The invention relates to a pneumatic vehicle tire having a carcass, a profiled tread, a belt and a single- or multi-ply belt bandage having strength members running in the circumferential direction of the tire which covers this belt, wherein at least one bandage ply of the belt bandage comprises in its axial extent two lateral sections, each comprising an axial edge of the bandage ply, and a central section arranged between the two lateral sections, wherein each lateral section comprises at least one hybrid strength member and wherein the central section comprises at least one strength member having a lower modulus of elasticity than the hybrid strength members of the lateral sections, in each case measured as per ASTM D885M at an extension of 3%.

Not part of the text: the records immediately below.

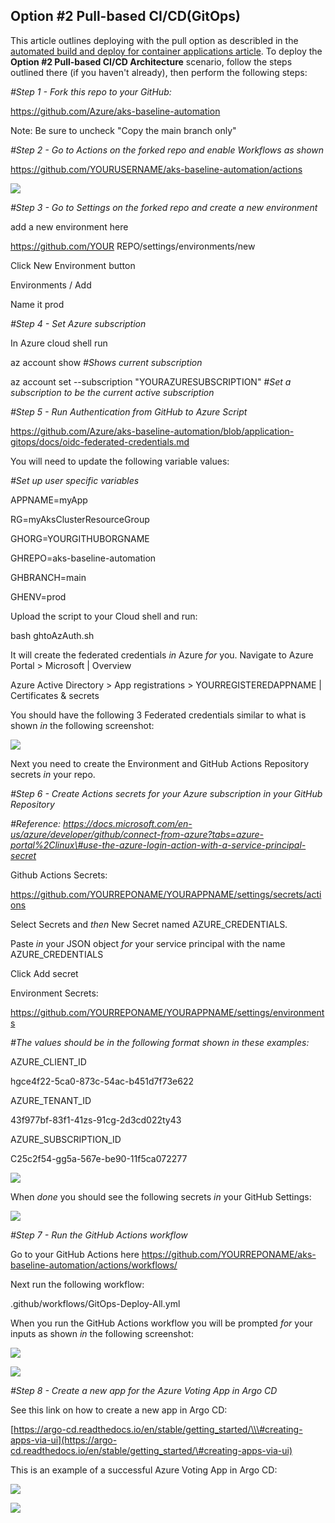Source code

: ## Option \#2 Pull-based CI/CD(GitOps)

This article outlines deploying with the pull option as describled in the [automated build and deploy for container applications article](../app-automated-build-devops-gitops.md). To deploy the **Option \#2 Pull-based CI/CD Architecture** scenario, follow the steps outlined there (if you haven't already), then perform the following steps:

*\#Step 1 - Fork this repo to your GitHub:*

https://github.com/Azure/aks-baseline-automation

Note: Be sure to uncheck "Copy the main branch only"

*\#Step 2 - Go to Actions on the forked repo and enable Workflows as shown*

<https://github.com/YOURUSERNAME/aks-baseline-automation/actions>

![](media/c2a38551af1c5f6f86944cedc5fd660a.png)

*\#Step 3 - Go to Settings on the forked repo and create a new environment*

add a new environment here

https://github.com/YOUR REPO/settings/environments/new

Click New Environment button

Environments / Add

Name it prod

*\#Step 4 - Set Azure subscription*

In Azure cloud shell run

az account show *\#Shows current subscription*

az account set --subscription "YOURAZURESUBSCRIPTION" *\#Set a subscription to be the current active subscription*

*\#Step 5 - Run Authentication from GitHub to Azure Script*

https://github.com/Azure/aks-baseline-automation/blob/application-gitops/docs/oidc-federated-credentials.md

You will need to update the following variable values:

*\#Set up user specific variables*

APPNAME=myApp

RG=myAksClusterResourceGroup

GHORG=YOURGITHUBORGNAME

GHREPO=aks-baseline-automation

GHBRANCH=main

GHENV=prod

Upload the script to your Cloud shell and run:

bash ghtoAzAuth.sh

It will create the federated credentials *in* Azure *for* you. Navigate to Azure Portal \> Microsoft \| Overview

Azure Active Directory \> App registrations \> YOURREGISTEREDAPPNAME \| Certificates & secrets

You should have the following 3 Federated credentials similar to what is shown *in* the following screenshot:

![](media/0664a3dd619ba6e98b475b29856e6c57.png)

Next you need to create the Environment and GitHub Actions Repository secrets *in* your repo.

*\#Step 6 - Create Actions secrets for your Azure subscription in your GitHub Repository*

*\#Reference: https://docs.microsoft.com/en-us/azure/developer/github/connect-from-azure?tabs=azure-portal%2Clinux\#use-the-azure-login-action-with-a-service-principal-secret*

Github Actions Secrets:

https://github.com/YOURREPONAME/YOURAPPNAME/settings/secrets/actions

Select Secrets and *then* New Secret named AZURE_CREDENTIALS.

Paste *in* your JSON object *for* your service principal with the name AZURE_CREDENTIALS

Click Add secret

Environment Secrets:

<https://github.com/YOURREPONAME/YOURAPPNAME/settings/environments>

*\#The values should be in the following format shown in these examples:*

AZURE_CLIENT_ID

hgce4f22-5ca0-873c-54ac-b451d7f73e622

AZURE_TENANT_ID

43f977bf-83f1-41zs-91cg-2d3cd022ty43

AZURE_SUBSCRIPTION_ID

C25c2f54-gg5a-567e-be90-11f5ca072277

![](media/8d8f1c7aa2aadd4720e777e15ecff20c.png)

When *done* you should see the following secrets *in* your GitHub Settings:

![](media/16c05d730bb2da88d408dbcbd083ff4c.png)

*\#Step 7 - Run the GitHub Actions workflow*

Go to your GitHub Actions here https://github.com/YOURREPONAME/aks-baseline-automation/actions/workflows/

Next run the following workflow:

.github/workflows/GitOps-Deploy-All.yml

When you run the GitHub Actions workflow you will be prompted *for* your inputs as shown *in* the following screenshot:

![](media/1672d92fada4463abae49780c3bdefa5.png)

![](media/0c159c2e94f69a7b13011a5987fd6b25.png)

*\#Step 8 - Create a new app for the Azure Voting App in Argo CD*

See this link on how to create a new app in Argo CD:

[https://argo-cd.readthedocs.io/en/stable/getting_started/\\\#creating-apps-via-ui](https://argo-cd.readthedocs.io/en/stable/getting_started/\#creating-apps-via-ui)

This is an example of a successful Azure Voting App in Argo CD:

![](media/364dc7436e8f4116ee2b8215df1b1e21.png)

![](media/806b55e90e4ec2c08cb6cd74fc2f2c91.png)
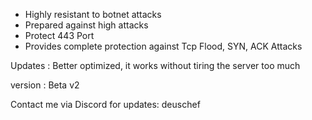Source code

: + Highly resistant to botnet attacks
+ Prepared against high attacks
+ Protect 443 Port
+ Provides complete protection against Tcp Flood, SYN, ACK Attacks

Updates : Better optimized, it works without tiring the server too much

version : Beta v2

Contact me via Discord for updates: deuschef
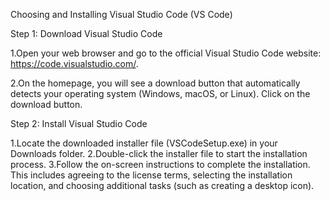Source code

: Choosing and Installing Visual Studio Code (VS Code)

Step 1: Download Visual Studio Code

1.Open your web browser and go to the official Visual Studio Code website: https://code.visualstudio.com/.

2.On the homepage, you will see a download button that automatically detects your operating system (Windows, macOS, or Linux). Click on the download button.

Step 2: Install Visual Studio Code

1.Locate the downloaded installer file (VSCodeSetup.exe) in your Downloads folder. 2.Double-click the installer file to start the installation process. 3.Follow the on-screen instructions to complete the installation. This includes agreeing to the license terms, selecting the installation location, and choosing additional tasks (such as creating a desktop icon).
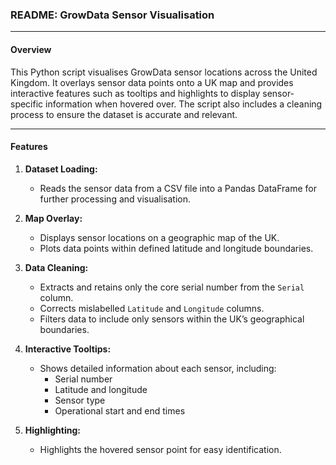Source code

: ### README: GrowData Sensor Visualisation

---

#### Overview
This Python script visualises GrowData sensor locations across the United Kingdom. It overlays sensor data points onto a UK map and provides interactive features such as tooltips and highlights to display sensor-specific information when hovered over. The script also includes a cleaning process to ensure the dataset is accurate and relevant.

---

#### Features
1. **Dataset Loading:**
   - Reads the sensor data from a CSV file into a Pandas DataFrame for further processing and visualisation.

2. **Map Overlay:**
   - Displays sensor locations on a geographic map of the UK.
   - Plots data points within defined latitude and longitude boundaries.

3. **Data Cleaning:**
   - Extracts and retains only the core serial number from the `Serial` column.
   - Corrects mislabelled `Latitude` and `Longitude` columns.
   - Filters data to include only sensors within the UK’s geographical boundaries.

4. **Interactive Tooltips:**
   - Shows detailed information about each sensor, including:
     - Serial number
     - Latitude and longitude
     - Sensor type
     - Operational start and end times

5. **Highlighting:**
   - Highlights the hovered sensor point for easy identification.

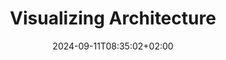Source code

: ---
weight: 330
title: "Visualizing Architecture"
description: "Learn how to Visualize various aspects of architecture"
icon: "draw"
date: "2024-09-11T08:35:02+02:00"
lastmod: "2024-09-11T08:35:02+02:00"
draft: false
toc: true
---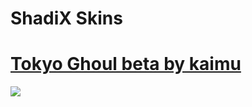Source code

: # ShadiX Skins

# [Tokyo Ghoul beta by kaimu](https://b.catgirlsare.sexy/bk0K4CzX.osk)
![](https://b.catgirlsare.sexy/8VoFAdDy.png)
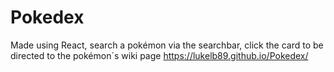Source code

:# Pokedex
Made using React, search a pokémon via the searchbar, click the card to be directed to the pokémon´s wiki page
 https://lukelb89.github.io/Pokedex/
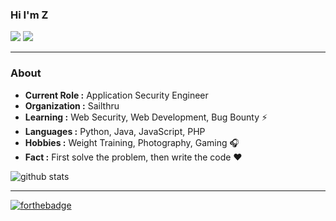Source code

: ### Hi I'm Z
[![](https://img.shields.io/badge/LinkedIn-fangzway-blue)](https://www.linkedin.com/in/fangzway/)
[![](https://img.shields.io/badge/Gmail-fang.zway%40gmail.com-red)](mailto:fang.zway@gmail.com)

---------------------------------------------------------------------------------------------------------------------------------------------------------------------------------
### About

-  **Current Role :** Application Security Engineer
-  **Organization :** Sailthru
-  **Learning :** Web Security, Web Development, Bug Bounty :zap: 	
-  **Languages :** Python, Java, JavaScript, PHP 
-  **Hobbies :** Weight Training, Photography, Gaming :headphones:
-  **Fact :** First solve the problem, then write the code :heart: 

![github stats](https://github-readme-stats.vercel.app/api?username=Layzhi&show_icons=true)

---------------------------------------------------------------------------------------------------------------------------------------------------------------------------------

[![forthebadge](https://forthebadge.com/images/badges/built-with-love.svg)](https://www.linkedin.com/in/fangzway/)
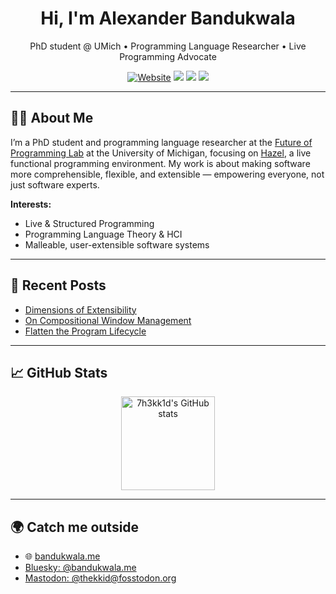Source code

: <h1 align="center">Hi, I'm Alexander Bandukwala</h1>
<p align="center">PhD student @ UMich • Programming Language Researcher • Live Programming Advocate</p>

<p align="center">
  <a href="https://bandukwala.me"><img src="https://img.shields.io/badge/Website-bandukwala.me-blue?style=flat-square&logo=internet-explorer" alt="Website"></a>
  <a href="https://github.com/7h3kk1d"><img src="https://img.shields.io/github/followers/7h3kk1d?label=GitHub&style=flat-square&logo=github"></a>
  <a href="https://bsky.app/profile/bandukwala.me"><img src="https://img.shields.io/badge/Bluesky-@bandukwala.me-1DA1F2?style=flat-square&logo=bluesky"></a>
  <a rel="me" href="https://fosstodon.org/@thekkid"><img src="https://img.shields.io/badge/Mastodon-@thekkid@fosstodon.org-6364FF?style=flat-square&logo=mastodon"></a>
</p>

---

## 👨‍💻 About Me

I’m a PhD student and programming language researcher at the [Future of Programming Lab](https://neurocy.notion.site) at the University of Michigan, focusing on [Hazel](https://hazel.org), a live functional programming environment. My work is about making software more comprehensible, flexible, and extensible — empowering everyone, not just software experts.

**Interests:**
- Live & Structured Programming
- Programming Language Theory & HCI
- Malleable, user-extensible software systems

---

## 📢 Recent Posts

- [Dimensions of Extensibility](https://bandukwala.me/posts/dimensions-of-extensibility/)
- [On Compositional Window Management](https://bandukwala.me/posts/on-compositional-window-management/)
- [Flatten the Program Lifecycle](https://bandukwala.me/posts/flatten-the-program-lifecycle/)

---

## 📈 GitHub Stats

<p align="center">
  <img src="https://github-readme-stats.vercel.app/api?username=7h3kk1d&show_icons=true&theme=tokyonight&hide=stars" alt="7h3kk1d's GitHub stats" height="150" />
<!--   <img src="https://streak-stats.demolab.com?user=7h3kk1d&theme=tokyonight&hide_border=true" alt="GitHub Streak" height="150" /> -->
</p>

---

## 🌍 Catch me outside

- 🌐 [bandukwala.me](https://bandukwala.me)
- [Bluesky: @bandukwala.me](https://bsky.app/profile/bandukwala.me)
- [Mastodon: @thekkid@fosstodon.org](https://fosstodon.org/@thekkid)
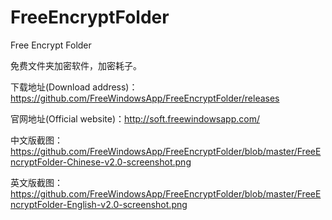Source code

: # FreeEncryptFolder
Free Encrypt Folder

免费文件夹加密软件，加密耗子。


下载地址(Download address)：https://github.com/FreeWindowsApp/FreeEncryptFolder/releases

官网地址(Official website)：http://soft.freewindowsapp.com/

中文版截图：https://github.com/FreeWindowsApp/FreeEncryptFolder/blob/master/FreeEncryptFolder-Chinese-v2.0-screenshot.png

英文版截图：https://github.com/FreeWindowsApp/FreeEncryptFolder/blob/master/FreeEncryptFolder-English-v2.0-screenshot.png


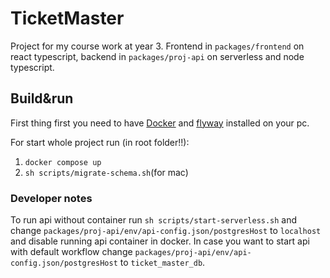 
# TicketMaster

Project for my course work at year 3. Frontend in `packages/frontend` on react typescript, backend in `packages/proj-api` on serverless and node typescript.

## Build&run

First thing first you need to have [Docker](https://www.docker.com/) and [flyway](https://www.red-gate.com/products/flyway/) installed on your pc.

For start whole project run (in root folder!!):

1. `docker compose up`
2. `sh scripts/migrate-schema.sh`(for mac)


### Developer notes

To run api without container run `sh scripts/start-serverless.sh` and change `packages/proj-api/env/api-config.json/postgresHost` to `localhost` and disable running api container in docker. In case you want to start api with default workflow change `packages/proj-api/env/api-config.json/postgresHost` to `ticket_master_db`.
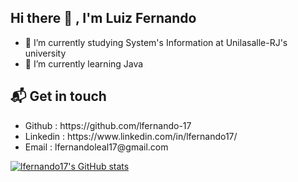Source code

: <h2> Hi there 👋 , I'm Luiz Fernando </h2>

- 🔭 I’m currently studying System's Information at Unilasalle-RJ's university
- 🌱 I’m currently learning Java

<h2> 📬 Get in touch  </h2>

<ul>
<li> Github : https://github.com/lfernando-17 </li>
  <li> Linkedin : https://www.linkedin.com/in/lfernando17/ </li>
  <li> Email : lfernandoleal17@gmail.com </li>
</ul> 


[![lfernando17's GitHub stats](https://github-readme-stats.vercel.app/api?username=lfernando-17&show_icons=true&theme=highcontrast)](https://github.com/lfernando-17/github-readme-stats)
<!--
- 💬 Ask me about ...
- 📫 How to reach me: ...
- 😄 Pronouns: ...
- ⚡ Fun fact: ...
-->
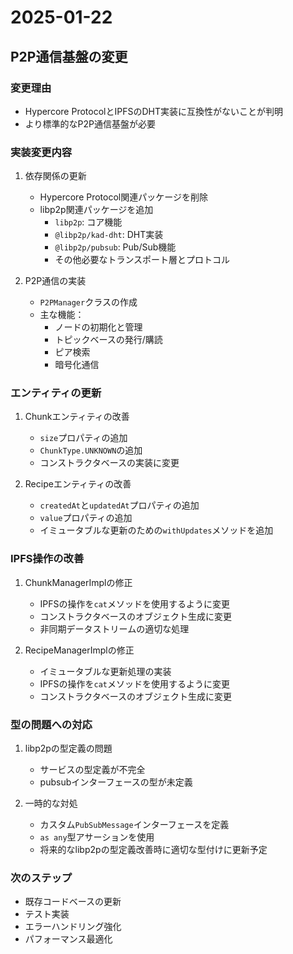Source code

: # 2025-01-22

## P2P通信基盤の変更

### 変更理由
- Hypercore ProtocolとIPFSのDHT実装に互換性がないことが判明
- より標準的なP2P通信基盤が必要

### 実装変更内容
1. 依存関係の更新
   - Hypercore Protocol関連パッケージを削除
   - libp2p関連パッケージを追加
     - `libp2p`: コア機能
     - `@libp2p/kad-dht`: DHT実装
     - `@libp2p/pubsub`: Pub/Sub機能
     - その他必要なトランスポート層とプロトコル

2. P2P通信の実装
   - `P2PManager`クラスの作成
   - 主な機能：
     - ノードの初期化と管理
     - トピックベースの発行/購読
     - ピア検索
     - 暗号化通信

### エンティティの更新
1. Chunkエンティティの改善
   - `size`プロパティの追加
   - `ChunkType.UNKNOWN`の追加
   - コンストラクタベースの実装に変更

2. Recipeエンティティの改善
   - `createdAt`と`updatedAt`プロパティの追加
   - `value`プロパティの追加
   - イミュータブルな更新のための`withUpdates`メソッドを追加

### IPFS操作の改善
1. ChunkManagerImplの修正
   - IPFSの操作を`cat`メソッドを使用するように変更
   - コンストラクタベースのオブジェクト生成に変更
   - 非同期データストリームの適切な処理

2. RecipeManagerImplの修正
   - イミュータブルな更新処理の実装
   - IPFSの操作を`cat`メソッドを使用するように変更
   - コンストラクタベースのオブジェクト生成に変更

### 型の問題への対応
1. libp2pの型定義の問題
   - サービスの型定義が不完全
   - pubsubインターフェースの型が未定義

2. 一時的な対処
   - カスタム`PubSubMessage`インターフェースを定義
   - `as any`型アサーションを使用
   - 将来的なlibp2pの型定義改善時に適切な型付けに更新予定

### 次のステップ
- 既存コードベースの更新
- テスト実装
- エラーハンドリング強化
- パフォーマンス最適化
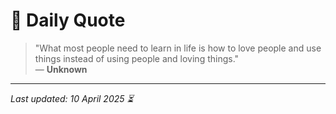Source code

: # 📜 Daily Quote

> "What most people need to learn in life is how to love people and use things instead of using people and loving things."  
> — **Unknown**

---

_Last updated: 10 April 2025 ⏳_
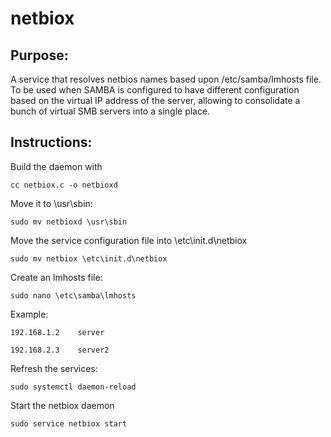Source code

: # netbiox

## Purpose:

A service that resolves netbios names based upon /etc/samba/lmhosts file. To be used when SAMBA is configured to have different configuration based on the virtual IP address of the server, allowing to consolidate a bunch of virtual SMB servers into a single place.

## Instructions: 

Build the daemon with

`cc netbiox.c -o netbioxd`

Move it to \usr\sbin:

`sudo mv netbioxd \usr\sbin`

Move the service configuration file into \etc\init.d\netbiox

`sudo mv netbiox \etc\init.d\netbiox`

Create an lmhosts file:

`sudo nano \etc\samba\lmhosts`

Example:

`192.168.1.2	server`

`192.168.2.3	server2`

Refresh the services:

`sudo systemctl daemon-reload`

Start the netbiox daemon

`sudo service netbiox start`
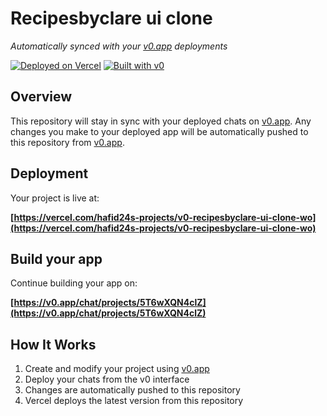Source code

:# Recipesbyclare ui clone

*Automatically synced with your [v0.app](https://v0.app) deployments*

[![Deployed on Vercel](https://img.shields.io/badge/Deployed%20on-Vercel-black?style=for-the-badge&logo=vercel)](https://vercel.com/hafid24s-projects/v0-recipesbyclare-ui-clone-wo)
[![Built with v0](https://img.shields.io/badge/Built%20with-v0.app-black?style=for-the-badge)](https://v0.app/chat/projects/5T6wXQN4clZ)

## Overview

This repository will stay in sync with your deployed chats on [v0.app](https://v0.app).
Any changes you make to your deployed app will be automatically pushed to this repository from [v0.app](https://v0.app).

## Deployment

Your project is live at:

**[https://vercel.com/hafid24s-projects/v0-recipesbyclare-ui-clone-wo](https://vercel.com/hafid24s-projects/v0-recipesbyclare-ui-clone-wo)**

## Build your app

Continue building your app on:

**[https://v0.app/chat/projects/5T6wXQN4clZ](https://v0.app/chat/projects/5T6wXQN4clZ)**

## How It Works

1. Create and modify your project using [v0.app](https://v0.app)
2. Deploy your chats from the v0 interface
3. Changes are automatically pushed to this repository
4. Vercel deploys the latest version from this repository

In the case of pneumatic vehicle tires, to prevent expansion of the tire due to the centrifugal forces occurring during driving, in particular during high-speed use, it is known to provide in a pneumatic vehicle tire, which generally comprises an air-impermeable inner layer, a strength-member-comprising radial carcass which reaches from the region of the crown of the tire over the sidewalls into the bead region and is anchored there by wrapping around high-tensile bead cores, a rubber tread that is located radially on the outside and has tread grooves, and a belt arranged between the rubber tread and the carcass, a belt bandage. The belt bandage may be a single- or multi-ply bandage, covers at least the belt edges and comprises strength members running parallel and substantially in the circumferential direction which are embedded in rubber.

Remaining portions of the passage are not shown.